私は仮に同レベルに仕事ができたとしても、こうはなりたくないと常々思っていました。今はよくても10年後は体調を崩しているかもしれないし、孤独な老後も不安です。

 

2. ワークライフバランスが取れなかった理由

ワークライフバランスが取れていないと聞くと、会社がブラックだったから?と思われるかもしれませんが、これはNOです。毎日遅くても8時には帰ってましたし、仕事以外の時間は十分取れる環境でした。

では彼の能力不足?これも違いますね、仕事は抜群にデキるわけですから。適切なゴールを設定し、精度の高い計画をさっと立てて、リスクヘッジもできる。部下への指導力、周囲を巻き込む遂行力もある。非常にバランスがとれていました。

それなのになぜプライベートが問題だらけだったのでしょう?

離婚危機に陥ったとき彼が言った言葉が

  • 「こんなはずではなかった」

  • 「全く気づかなかった」

  • 「もっと正面から向き合えばよかった」

でした。

悩む人.jpg

要は、夫というアイデンティティを認識できていなかったのです。夫として何をしたら妻が喜んでくれるかをまともに考えたことがなかったのです。もし、少しでも考える機会があれば、普段のちょっとした心遣い、家事の分担、記念日のプレゼント、旅行等々奥さんを喜ばせるアイディアがいくらでも浮かんできたはずです。まして、彼の優秀さを持ってすれば、きっちり結果も出せたはずです。

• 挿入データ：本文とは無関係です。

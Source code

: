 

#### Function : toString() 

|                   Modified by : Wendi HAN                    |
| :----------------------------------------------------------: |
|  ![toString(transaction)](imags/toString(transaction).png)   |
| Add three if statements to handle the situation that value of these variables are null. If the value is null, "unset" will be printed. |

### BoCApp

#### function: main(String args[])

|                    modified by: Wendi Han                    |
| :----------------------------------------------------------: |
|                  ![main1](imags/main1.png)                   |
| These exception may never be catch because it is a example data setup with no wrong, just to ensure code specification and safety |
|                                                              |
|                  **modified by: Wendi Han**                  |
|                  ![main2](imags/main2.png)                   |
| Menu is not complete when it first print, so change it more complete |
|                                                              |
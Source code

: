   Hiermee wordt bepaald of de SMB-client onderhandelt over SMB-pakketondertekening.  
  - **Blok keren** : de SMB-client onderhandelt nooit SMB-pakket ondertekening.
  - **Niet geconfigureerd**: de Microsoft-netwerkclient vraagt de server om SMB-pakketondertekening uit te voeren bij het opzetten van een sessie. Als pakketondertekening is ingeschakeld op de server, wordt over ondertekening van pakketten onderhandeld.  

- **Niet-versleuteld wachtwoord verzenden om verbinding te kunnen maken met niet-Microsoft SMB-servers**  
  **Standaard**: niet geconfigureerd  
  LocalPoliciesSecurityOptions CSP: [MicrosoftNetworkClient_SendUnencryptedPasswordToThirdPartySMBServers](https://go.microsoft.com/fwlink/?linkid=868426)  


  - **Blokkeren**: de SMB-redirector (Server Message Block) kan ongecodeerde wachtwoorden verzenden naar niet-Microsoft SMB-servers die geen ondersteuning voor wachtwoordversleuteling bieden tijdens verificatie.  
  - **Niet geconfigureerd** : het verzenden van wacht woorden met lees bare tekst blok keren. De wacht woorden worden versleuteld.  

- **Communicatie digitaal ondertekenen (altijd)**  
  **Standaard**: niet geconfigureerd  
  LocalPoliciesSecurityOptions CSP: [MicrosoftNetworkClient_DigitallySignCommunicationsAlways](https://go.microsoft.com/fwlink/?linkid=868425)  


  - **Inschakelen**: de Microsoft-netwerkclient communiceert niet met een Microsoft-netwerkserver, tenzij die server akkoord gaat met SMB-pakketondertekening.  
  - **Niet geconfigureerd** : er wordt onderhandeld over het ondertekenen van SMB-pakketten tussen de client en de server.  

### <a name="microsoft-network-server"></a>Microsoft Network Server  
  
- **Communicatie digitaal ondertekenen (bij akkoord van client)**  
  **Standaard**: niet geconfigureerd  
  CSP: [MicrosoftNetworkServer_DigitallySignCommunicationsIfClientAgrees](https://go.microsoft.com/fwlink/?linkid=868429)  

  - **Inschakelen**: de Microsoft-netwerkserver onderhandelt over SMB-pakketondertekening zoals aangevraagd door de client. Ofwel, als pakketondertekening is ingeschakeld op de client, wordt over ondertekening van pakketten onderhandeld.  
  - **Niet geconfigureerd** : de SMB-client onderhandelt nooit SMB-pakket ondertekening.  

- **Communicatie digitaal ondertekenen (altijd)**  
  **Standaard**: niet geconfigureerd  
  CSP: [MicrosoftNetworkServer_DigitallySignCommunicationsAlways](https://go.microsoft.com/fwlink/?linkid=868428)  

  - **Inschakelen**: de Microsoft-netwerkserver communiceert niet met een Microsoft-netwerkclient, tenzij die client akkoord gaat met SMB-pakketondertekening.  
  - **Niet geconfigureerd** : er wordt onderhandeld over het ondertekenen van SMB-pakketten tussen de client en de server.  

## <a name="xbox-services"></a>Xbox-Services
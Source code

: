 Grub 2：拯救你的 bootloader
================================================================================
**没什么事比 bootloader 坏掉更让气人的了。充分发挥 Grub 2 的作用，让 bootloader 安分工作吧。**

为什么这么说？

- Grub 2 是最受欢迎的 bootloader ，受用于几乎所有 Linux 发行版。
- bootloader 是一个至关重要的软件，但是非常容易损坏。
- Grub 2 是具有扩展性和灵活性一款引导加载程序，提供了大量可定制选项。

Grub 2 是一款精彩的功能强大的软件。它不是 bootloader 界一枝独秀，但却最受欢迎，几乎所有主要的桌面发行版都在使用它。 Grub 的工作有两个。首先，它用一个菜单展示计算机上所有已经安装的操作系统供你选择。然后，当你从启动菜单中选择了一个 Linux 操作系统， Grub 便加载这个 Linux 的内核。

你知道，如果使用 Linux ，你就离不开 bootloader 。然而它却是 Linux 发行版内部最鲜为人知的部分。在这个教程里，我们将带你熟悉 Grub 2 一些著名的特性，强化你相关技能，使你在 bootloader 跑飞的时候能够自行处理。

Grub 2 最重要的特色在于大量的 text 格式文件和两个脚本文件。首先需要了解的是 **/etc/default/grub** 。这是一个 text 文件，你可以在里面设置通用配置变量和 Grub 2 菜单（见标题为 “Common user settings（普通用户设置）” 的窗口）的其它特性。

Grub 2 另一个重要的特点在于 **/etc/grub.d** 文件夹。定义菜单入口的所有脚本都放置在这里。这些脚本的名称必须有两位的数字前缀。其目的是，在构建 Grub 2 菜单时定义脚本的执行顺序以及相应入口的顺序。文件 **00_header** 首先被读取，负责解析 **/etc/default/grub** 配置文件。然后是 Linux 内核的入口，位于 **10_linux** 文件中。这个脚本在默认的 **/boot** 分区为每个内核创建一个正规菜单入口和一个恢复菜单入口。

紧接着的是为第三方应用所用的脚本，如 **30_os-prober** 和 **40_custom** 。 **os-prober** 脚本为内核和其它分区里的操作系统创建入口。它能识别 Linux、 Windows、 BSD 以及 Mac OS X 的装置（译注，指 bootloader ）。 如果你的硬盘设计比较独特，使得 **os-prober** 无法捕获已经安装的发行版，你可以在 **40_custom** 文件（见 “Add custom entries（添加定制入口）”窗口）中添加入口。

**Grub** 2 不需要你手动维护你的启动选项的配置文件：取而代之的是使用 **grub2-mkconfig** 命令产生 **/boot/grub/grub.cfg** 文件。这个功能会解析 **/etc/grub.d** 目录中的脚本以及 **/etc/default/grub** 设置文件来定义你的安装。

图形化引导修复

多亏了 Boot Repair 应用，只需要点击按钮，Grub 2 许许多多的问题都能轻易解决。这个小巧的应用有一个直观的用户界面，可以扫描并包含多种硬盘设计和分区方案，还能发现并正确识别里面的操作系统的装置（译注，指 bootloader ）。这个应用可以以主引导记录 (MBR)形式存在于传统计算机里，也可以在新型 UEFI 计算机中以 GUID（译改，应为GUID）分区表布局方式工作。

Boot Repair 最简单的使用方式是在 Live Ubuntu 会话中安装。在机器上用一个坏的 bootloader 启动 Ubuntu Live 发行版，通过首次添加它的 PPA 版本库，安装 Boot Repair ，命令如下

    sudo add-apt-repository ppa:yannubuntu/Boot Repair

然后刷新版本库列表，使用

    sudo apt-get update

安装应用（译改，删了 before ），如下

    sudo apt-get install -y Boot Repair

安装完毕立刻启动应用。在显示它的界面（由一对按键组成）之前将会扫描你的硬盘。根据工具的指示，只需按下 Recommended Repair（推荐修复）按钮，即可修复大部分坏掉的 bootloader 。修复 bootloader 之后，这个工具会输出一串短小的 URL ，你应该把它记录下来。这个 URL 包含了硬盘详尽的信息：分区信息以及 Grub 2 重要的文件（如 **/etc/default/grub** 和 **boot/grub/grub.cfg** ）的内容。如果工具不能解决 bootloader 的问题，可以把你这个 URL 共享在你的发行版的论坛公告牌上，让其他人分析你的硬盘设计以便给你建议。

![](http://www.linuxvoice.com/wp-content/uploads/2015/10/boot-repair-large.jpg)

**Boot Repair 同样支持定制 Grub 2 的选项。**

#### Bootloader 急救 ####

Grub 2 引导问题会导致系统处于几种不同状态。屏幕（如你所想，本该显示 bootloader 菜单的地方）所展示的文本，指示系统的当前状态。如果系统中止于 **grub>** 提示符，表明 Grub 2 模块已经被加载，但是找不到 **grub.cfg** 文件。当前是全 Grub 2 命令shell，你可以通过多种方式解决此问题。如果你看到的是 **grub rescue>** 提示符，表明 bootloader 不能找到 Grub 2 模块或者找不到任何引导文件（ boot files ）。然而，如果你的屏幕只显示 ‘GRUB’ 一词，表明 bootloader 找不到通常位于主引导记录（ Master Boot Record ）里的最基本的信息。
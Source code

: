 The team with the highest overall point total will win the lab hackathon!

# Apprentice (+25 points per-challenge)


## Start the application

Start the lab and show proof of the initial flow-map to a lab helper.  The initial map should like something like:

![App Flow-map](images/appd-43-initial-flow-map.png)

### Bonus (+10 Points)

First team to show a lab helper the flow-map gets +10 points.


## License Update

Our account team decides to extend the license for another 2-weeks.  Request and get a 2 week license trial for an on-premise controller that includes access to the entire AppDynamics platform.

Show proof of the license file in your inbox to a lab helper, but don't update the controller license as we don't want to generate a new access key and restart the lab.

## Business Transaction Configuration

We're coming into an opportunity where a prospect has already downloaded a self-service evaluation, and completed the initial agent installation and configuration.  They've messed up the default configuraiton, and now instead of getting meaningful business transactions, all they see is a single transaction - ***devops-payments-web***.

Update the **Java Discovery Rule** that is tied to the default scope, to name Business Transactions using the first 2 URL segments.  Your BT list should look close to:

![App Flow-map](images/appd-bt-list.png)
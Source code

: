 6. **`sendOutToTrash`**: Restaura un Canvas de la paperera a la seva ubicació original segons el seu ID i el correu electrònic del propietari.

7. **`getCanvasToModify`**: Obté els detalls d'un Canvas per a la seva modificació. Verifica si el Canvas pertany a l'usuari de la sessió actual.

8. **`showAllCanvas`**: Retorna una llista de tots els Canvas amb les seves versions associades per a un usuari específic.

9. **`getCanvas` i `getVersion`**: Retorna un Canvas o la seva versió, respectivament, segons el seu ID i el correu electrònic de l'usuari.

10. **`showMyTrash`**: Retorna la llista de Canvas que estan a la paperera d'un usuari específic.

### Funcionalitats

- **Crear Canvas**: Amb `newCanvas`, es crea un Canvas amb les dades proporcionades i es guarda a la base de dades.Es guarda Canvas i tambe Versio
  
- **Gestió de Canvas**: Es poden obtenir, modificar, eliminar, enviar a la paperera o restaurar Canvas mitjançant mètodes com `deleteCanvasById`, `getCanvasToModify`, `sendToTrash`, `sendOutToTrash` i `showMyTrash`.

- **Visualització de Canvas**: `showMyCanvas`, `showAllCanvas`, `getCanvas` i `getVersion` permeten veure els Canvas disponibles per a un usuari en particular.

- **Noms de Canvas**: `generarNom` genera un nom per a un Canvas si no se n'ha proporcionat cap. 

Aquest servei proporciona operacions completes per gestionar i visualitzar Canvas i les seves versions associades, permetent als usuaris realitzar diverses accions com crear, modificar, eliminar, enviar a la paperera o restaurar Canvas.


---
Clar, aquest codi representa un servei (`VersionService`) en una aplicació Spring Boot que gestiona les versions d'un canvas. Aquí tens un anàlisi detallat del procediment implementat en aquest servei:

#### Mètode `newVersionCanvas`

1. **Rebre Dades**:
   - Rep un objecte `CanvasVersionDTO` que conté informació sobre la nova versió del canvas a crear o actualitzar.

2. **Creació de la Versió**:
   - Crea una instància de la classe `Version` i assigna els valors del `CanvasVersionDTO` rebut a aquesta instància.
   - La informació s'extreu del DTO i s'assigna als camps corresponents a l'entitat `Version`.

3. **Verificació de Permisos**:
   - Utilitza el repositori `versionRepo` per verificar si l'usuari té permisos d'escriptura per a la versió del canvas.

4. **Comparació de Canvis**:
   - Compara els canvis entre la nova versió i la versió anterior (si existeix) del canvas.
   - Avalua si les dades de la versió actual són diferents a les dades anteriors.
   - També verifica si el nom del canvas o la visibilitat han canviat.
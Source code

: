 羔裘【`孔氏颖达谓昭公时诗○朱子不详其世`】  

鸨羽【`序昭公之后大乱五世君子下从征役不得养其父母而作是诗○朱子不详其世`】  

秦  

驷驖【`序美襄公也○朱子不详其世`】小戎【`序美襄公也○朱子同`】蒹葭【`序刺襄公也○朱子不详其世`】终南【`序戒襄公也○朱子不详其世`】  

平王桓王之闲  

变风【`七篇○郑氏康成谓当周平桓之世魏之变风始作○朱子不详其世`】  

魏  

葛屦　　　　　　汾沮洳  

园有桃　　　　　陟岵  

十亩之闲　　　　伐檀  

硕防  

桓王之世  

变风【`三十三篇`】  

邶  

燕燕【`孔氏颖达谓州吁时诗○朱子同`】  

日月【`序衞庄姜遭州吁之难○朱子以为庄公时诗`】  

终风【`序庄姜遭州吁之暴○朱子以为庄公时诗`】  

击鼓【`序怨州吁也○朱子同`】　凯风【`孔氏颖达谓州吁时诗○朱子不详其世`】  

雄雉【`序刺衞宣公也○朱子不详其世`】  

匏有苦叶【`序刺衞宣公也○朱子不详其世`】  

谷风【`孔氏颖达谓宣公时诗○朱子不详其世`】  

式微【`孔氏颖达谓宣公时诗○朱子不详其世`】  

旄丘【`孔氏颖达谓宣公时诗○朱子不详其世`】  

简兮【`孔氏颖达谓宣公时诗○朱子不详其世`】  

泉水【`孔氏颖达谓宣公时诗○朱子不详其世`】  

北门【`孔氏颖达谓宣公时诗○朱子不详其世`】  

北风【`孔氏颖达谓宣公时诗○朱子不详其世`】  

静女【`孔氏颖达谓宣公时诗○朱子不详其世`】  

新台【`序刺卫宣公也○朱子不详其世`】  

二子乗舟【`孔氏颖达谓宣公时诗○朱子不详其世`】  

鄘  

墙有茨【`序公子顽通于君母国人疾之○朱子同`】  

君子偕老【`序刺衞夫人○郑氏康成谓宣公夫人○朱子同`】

端から見ると一見不思議ですが、一点集中型の人には結構ありがちです。実は偉そうに書いている私もこのタイプの人間なのでよくわかるのですが、何かに熱中しているといつの間にかアイデンティティが固定されてしまい、その他のアイデンティティは思考停止に陥ってしまうのです。そして、何年も経ってから緊急ではないけど重要なことを疎かにしていたことに気付き、後悔するわけです。

 

3. 一度下がった視点はなかなか上がらない

ではなぜアイデンティティが固定されるとそこから抜け出すのが難しいのでしょうか?
それは、アイデンンティティ→ゴール→タスクという概念に上下関係があるからです。

ちょっとわかりにくいと思うので、同様の構造を持つ概念でありがちな問題例をいくつかあげると、

  • 例1:目的/手段 → 手段の目的化
    家族の幸せのためマイホームを手に入れるべく節約を開始。ところが日々の生活の中で節約を意識しすぎるあまり、週末のレジャーにも行かず、毎日の食費やエアコン代すら惜しむように。心に余裕がなくなり、家族の空気は険悪になるばかり。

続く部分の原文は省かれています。